From the entries below, copy each line in which the word "民族地区纪行" occurs.

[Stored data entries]
::::

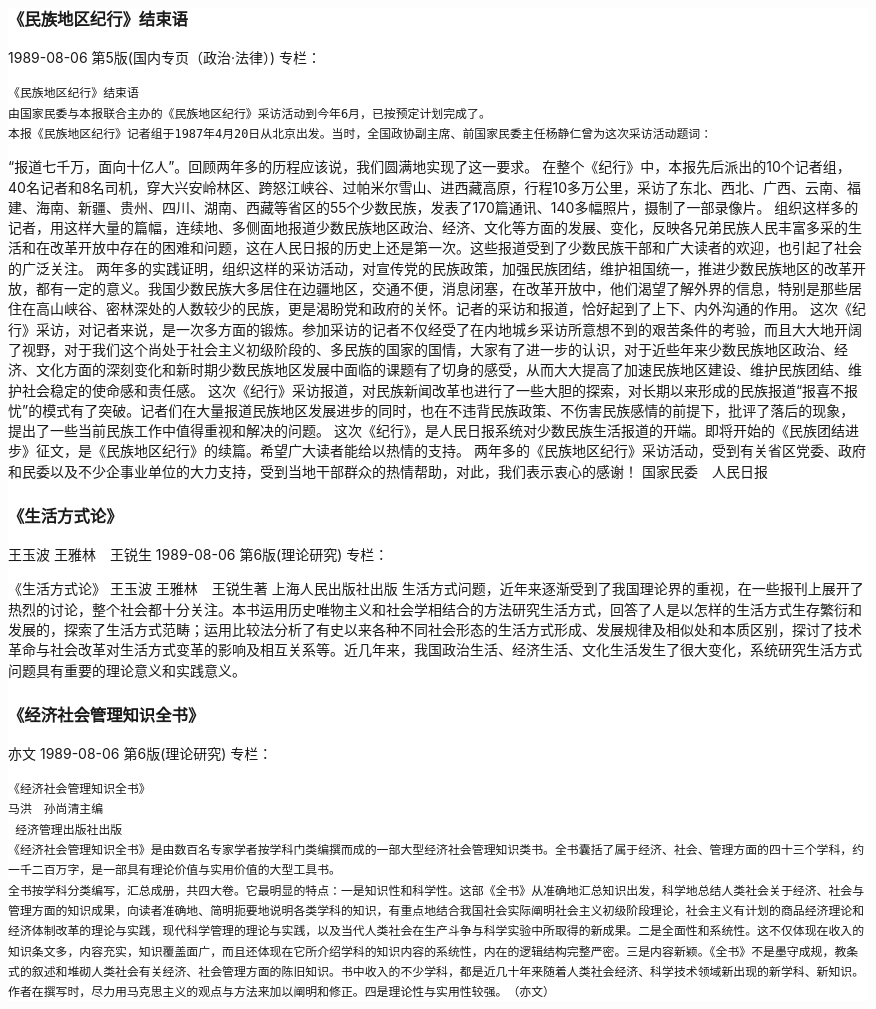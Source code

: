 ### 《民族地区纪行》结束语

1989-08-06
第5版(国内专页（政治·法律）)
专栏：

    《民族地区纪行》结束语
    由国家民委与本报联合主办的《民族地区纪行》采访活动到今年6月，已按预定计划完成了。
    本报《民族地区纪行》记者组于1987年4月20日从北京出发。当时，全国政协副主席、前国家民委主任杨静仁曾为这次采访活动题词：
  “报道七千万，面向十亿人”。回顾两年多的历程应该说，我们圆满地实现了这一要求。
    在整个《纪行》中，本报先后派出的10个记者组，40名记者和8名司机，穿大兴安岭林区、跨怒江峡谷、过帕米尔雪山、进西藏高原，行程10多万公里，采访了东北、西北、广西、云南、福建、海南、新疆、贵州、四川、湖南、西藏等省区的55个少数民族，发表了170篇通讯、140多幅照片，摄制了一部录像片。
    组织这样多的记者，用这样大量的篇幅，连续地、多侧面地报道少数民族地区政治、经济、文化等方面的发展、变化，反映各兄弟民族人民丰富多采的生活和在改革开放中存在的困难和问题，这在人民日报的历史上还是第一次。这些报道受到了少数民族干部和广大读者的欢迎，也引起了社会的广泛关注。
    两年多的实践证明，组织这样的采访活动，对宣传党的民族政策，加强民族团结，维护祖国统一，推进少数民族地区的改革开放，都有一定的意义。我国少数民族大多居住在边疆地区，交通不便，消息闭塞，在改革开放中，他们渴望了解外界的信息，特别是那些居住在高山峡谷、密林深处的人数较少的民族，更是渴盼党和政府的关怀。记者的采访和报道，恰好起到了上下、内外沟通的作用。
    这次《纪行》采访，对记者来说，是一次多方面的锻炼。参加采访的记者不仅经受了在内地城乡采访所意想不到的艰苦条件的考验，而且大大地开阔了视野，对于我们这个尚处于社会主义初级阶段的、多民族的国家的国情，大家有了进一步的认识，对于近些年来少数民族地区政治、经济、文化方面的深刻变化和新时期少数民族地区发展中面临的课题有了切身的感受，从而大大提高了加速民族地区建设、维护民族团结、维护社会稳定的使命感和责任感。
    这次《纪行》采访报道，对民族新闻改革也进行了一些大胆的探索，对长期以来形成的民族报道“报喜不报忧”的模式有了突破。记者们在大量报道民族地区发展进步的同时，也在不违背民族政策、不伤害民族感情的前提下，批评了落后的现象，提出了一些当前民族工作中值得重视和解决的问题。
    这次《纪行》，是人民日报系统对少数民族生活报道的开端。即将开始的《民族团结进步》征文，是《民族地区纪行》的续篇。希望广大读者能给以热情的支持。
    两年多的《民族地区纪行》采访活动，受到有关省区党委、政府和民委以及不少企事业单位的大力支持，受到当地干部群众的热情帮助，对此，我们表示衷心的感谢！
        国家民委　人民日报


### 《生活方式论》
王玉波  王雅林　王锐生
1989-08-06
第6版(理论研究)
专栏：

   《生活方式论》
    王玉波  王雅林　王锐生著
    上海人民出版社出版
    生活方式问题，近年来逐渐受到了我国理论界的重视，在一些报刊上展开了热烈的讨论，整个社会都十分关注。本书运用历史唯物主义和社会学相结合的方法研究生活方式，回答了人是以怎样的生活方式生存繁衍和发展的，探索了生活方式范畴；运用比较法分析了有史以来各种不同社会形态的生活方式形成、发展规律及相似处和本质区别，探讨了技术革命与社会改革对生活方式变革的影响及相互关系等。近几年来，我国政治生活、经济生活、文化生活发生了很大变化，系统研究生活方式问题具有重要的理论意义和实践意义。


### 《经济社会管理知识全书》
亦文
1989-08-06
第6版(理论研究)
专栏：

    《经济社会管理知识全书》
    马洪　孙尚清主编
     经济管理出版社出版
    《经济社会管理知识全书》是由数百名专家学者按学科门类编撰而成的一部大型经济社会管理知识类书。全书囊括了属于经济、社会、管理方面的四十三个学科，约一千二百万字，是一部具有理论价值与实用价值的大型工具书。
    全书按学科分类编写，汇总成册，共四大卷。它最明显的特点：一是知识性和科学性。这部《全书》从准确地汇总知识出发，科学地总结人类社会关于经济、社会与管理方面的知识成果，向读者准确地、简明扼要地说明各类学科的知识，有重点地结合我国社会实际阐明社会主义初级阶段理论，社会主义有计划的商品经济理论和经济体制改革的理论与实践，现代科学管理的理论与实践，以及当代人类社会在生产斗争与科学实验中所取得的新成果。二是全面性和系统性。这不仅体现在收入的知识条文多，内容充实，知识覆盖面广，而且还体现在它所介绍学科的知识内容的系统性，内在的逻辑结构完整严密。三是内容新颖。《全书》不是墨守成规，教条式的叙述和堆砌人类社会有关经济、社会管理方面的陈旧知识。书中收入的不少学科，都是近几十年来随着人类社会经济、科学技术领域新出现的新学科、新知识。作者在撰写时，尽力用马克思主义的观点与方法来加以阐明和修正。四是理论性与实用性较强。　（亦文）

::::

**RESPONSE TO THIS EXERCISE:**
: ### 《民族地区纪行》结束语
    《民族地区纪行》结束语
    由国家民委与本报联合主办的《民族地区纪行》采访活动到今年6月，已按预定计划完成了。
    本报《民族地区纪行》记者组于1987年4月20日从北京出发。当时，全国政协副主席、前国家民委主任杨静仁曾为这次采访活动题词：
    这次《纪行》，是人民日报系统对少数民族生活报道的开端。即将开始的《民族团结进步》征文，是《民族地区纪行》的续篇。希望广大读者能给以热情的支持。
    两年多的《民族地区纪行》采访活动，受到有关省区党委、政府和民委以及不少企事业单位的大力支持，受到当地干部群众的热情帮助，对此，我们表示衷心的感谢！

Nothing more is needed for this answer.